ON MAY 24TH 2019 a Falcon 9 rocket built by SpaceX launched 60 communication satellites into a low orbit around the Earth. That evening they appeared as a string of sunlit dots moving across the sky, many of them as bright as the brightest stars, a source of passing wonder and mystery to casual observers—and a portent of doom to astronomers.
“There were all these panic messages,” remembers Olivier Hainaut of the European Southern Observatory (ESO): “‘Oh my God, it's the end, it's the end of astronomy as we know it!’” Jonathan McDowell, an astronomer at the Harvard-Smithsonian Centre for Astrophysics, says he was “gobsmacked” by how bright the satellites were. “I did some quick mental arithmetic and realised that thousands of satellites that bright would be a substantial fraction of the visible things in the sky…I felt an increasingly large pit in my stomach.”
The panicked messages and the abdominal unease stemmed from the knowledge that those 60 lights were just the beginning. Up until that point communication satellites dealing with large amounts of data had been, for the most part, few and distant, sitting high and invisible over the equator. The largest “constellation” in low Earth orbit was that of Iridium, a satellite phone company, which had around 70 of the things. With 60 satellites SpaceX had almost equalled that with one launch. And there were a lot more launches to come.

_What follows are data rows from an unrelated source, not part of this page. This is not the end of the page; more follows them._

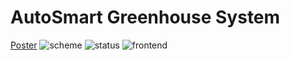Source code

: # AutoSmart Greenhouse System
[Poster](Poster.pdf)
![scheme](https://github.com/yusuf-bilgin/IoT_predict/assets/93447964/9db600cb-f49a-4ed6-be63-9d24248ee67f) ![status](https://github.com/yusuf-bilgin/IoT_predict/assets/93447964/5251ae92-9102-4295-8e63-646a32c866f4)
![frontend](https://github.com/yusuf-bilgin/IoT_predict/assets/93447964/95ec08f4-4f2b-47f0-aa4a-44a3a5ebb83f)

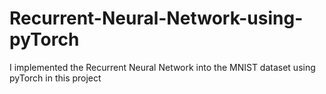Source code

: # Recurrent-Neural-Network-using-pyTorch
I implemented the Recurrent Neural Network into the MNIST dataset using pyTorch in this project
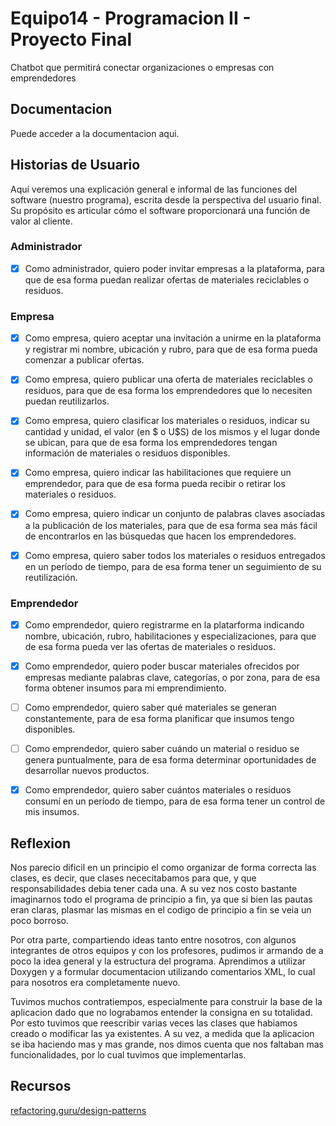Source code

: # Equipo14 - Programacion II - Proyecto Final
Chatbot que permitirá conectar organizaciones o empresas con emprendedores

## Documentacion
Puede acceder a la documentacion aqui.

## Historias de Usuario
Aquí veremos una explicación general e informal de las funciones del software (nuestro programa), escrita desde la perspectiva del usuario final. Su propósito es articular cómo el software proporcionará una función de valor al cliente.

### Administrador
- [X] Como administrador, quiero poder invitar empresas a la plataforma, para que de esa forma puedan realizar ofertas de materiales reciclables o residuos.

### Empresa
- [X] Como empresa, quiero aceptar una invitación a unirme en la plataforma y registrar mi nombre, ubicación y rubro, para que de esa forma pueda comenzar a publicar ofertas.

- [X] Como empresa, quiero publicar una oferta de materiales reciclables o residuos, para que de esa forma los emprendedores que lo necesiten puedan reutilizarlos.

- [X] Como empresa, quiero clasificar los materiales o residuos, indicar su cantidad y unidad, el valor (en $ o U$S) de los mismos y el lugar donde se ubican, para que de esa forma los emprendedores tengan información de materiales o residuos disponibles.

- [X] Como empresa, quiero indicar las habilitaciones que requiere un emprendedor, para que de esa forma pueda recibir o retirar los materiales o residuos.

- [X] Como empresa, quiero indicar un conjunto de palabras claves asociadas a la publicación de los materiales, para que de esa forma sea más fácil de encontrarlos en las búsquedas que hacen los emprendedores.

- [X] Como empresa, quiero saber todos los materiales o residuos entregados en un período de tiempo, para de esa forma tener un seguimiento de su reutilización.

### Emprendedor
- [X] Como emprendedor, quiero registrarme en la platarforma indicando nombre, ubicación, rubro, habilitaciones y especializaciones, para que de esa forma pueda ver las ofertas de materiales o residuos.

- [X] Como emprendedor, quiero poder buscar materiales ofrecidos por empresas mediante palabras clave, categorías, o por zona, para de esa forma obtener insumos para mi emprendimiento.

- [ ] Como emprendedor, quiero saber qué materiales se generan constantemente, para de esa forma planificar que insumos tengo disponibles.

- [ ] Como emprendedor, quiero saber cuándo un material o residuo se genera puntualmente, para de esa forma determinar oportunidades de desarrollar nuevos productos.

- [X] Como emprendedor, quiero saber cuántos materiales o residuos consumí en un período de tiempo, para de esa forma tener un control de mis insumos.

## Reflexion
Nos parecio dificil en un principio el como organizar de forma correcta las clases, es decir, que clases nececitabamos para que, y que responsabilidades debia tener cada una.
A su vez nos costo bastante imaginarnos todo el programa de principio a fin, ya que si bien las pautas eran claras, plasmar las mismas en el codigo de principio a fin se veia un poco borroso.

Por otra parte, compartiendo ideas tanto entre nosotros, con algunos integrantes de otros equipos y con los profesores, pudimos ir armando de a poco la idea general y la estructura del programa.
Aprendimos a utilizar Doxygen y a formular documentacion utilizando comentarios XML, lo cual para nosotros era completamente nuevo.

Tuvimos muchos contratiempos, especialmente para construir la base de la aplicacion dado que no lograbamos entender la consigna en su totalidad. Por esto tuvimos que reescribir varias veces las clases que habiamos creado o modificar las ya existentes. A su vez, a medida que la aplicacion se iba haciendo mas y mas grande, nos dimos cuenta que nos faltaban mas funcionalidades, por lo cual tuvimos que implementarlas.

## Recursos
[refactoring.guru/design-patterns](https://refactoring.guru/design-patterns)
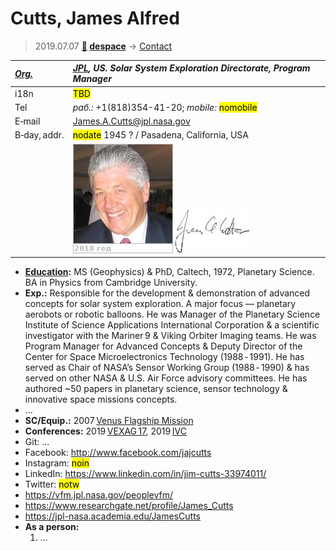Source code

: # Cutts, James Alfred
> 2019.07.07 **[🚀](../index/index.md) [despace](index.md)** → [Contact](contact.md)

|*[Org.](contact.md)*|*[JPL](zz_jpl.md), US. Solar System Exploration Directorate, Program Manager*|
|:--|:--|
|i18n| <mark>TBD</mark> |
|Tel|*раб.:* +1(818)354-41-20; *mobile:* <mark>nomobile</mark> |
|E‑mail| <James.A.Cutts@jpl.nasa.gov> |
|B‑day, addr.| <mark>nodate</mark> 1945 ? / Pasadena, California, USA |
|| [![](f/contact/c/cutts1_photo_thumb.jpg)](f/contact/c/cutts1_photo.jpg) [![](f/contact/c/cutts1_sign_thumb.jpg)](f/contact/c/cutts1_sign.png) |

   - **[Education](edu.md):** MS (Geophysics) & PhD, Caltech, 1972, Planetary Science. BA in Physics from Cambridge University.
   - **Exp.:** Responsible for the development & demonstration of advanced concepts for solar system exploration. A major focus — planetary aerobots or robotic balloons. He was Manager of the Planetary Science Institute of Science Applications International Corporation & a scientific investigator with the Mariner 9 & Viking Orbiter Imaging teams. He was Program Manager for Advanced Concepts & Deputy Director of the Center for Space Microelectronics Technology (1988 ‑ 1991). He has served as Chair of NASA’s Sensor Working Group (1988 ‑ 1990) & has served on other NASA & U.S. Air Force advisory committees. He has authored ~50 papers in planetary science, sensor technology & innovative space missions concepts.
   - …
   - **SC/Equip.:** 2007 [Venus Flagship Mission](venus_flagship_mission.md)
   - **Conferences:** 2019 [VEXAG 17](vexag_2019.md), 2019 [IVC](ivc_2019.md)
   - Git: …
   - Facebook: <http://www.facebook.com/jajcutts>
   - Instagram: <mark>noin</mark>
   - LinkedIn: <https://www.linkedin.com/in/jim-cutts-33974011/>
   - Twitter: <mark>notw</mark>
   - <https://vfm.jpl.nasa.gov/peoplevfm/>
   - <https://www.researchgate.net/profile/James_Cutts>
   - <https://jpl-nasa.academia.edu/JamesCutts>
   - **As a person:**
      1. …
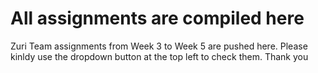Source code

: # All assignments are compiled here
Zuri Team assignments from Week 3 to Week 5 are pushed here. Please kinldy use the dropdown button at the top left to check them. Thank you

As originally proposed, the company’s plan for a system that could provide fast internet access to almost all parts of the globe called for 12,000 satellites. In subsequent plans a second phase has been added which brings the total to 40,000 satellites arranged in orbital “shells” at altitudes from 335km to 614km.
The company’s reusable rockets have allowed it to act on those plans at unprecedented speed. The first shell, consisting of 1,584 satellites, was completed in just two years; its services have beta testers over much of the world. SpaceX plans to put up more than a thousand a year from now on, and to pick up the pace when it replaces its Falcons with its next-generation Starships.
The satellites seen on that first evening were, astronomers now know, anomalously bright. And the company has gone some way to making its more recently launched satellites less visible. But Starlink is not the only mega-constellation around town. According to filings made with the International Telecommunication Union (ITU), which regulates the use of different radio-frequency bands, and with national regulatory bodies, 100,000 non-SpaceX communication satellites could be launched into low orbits by 2030.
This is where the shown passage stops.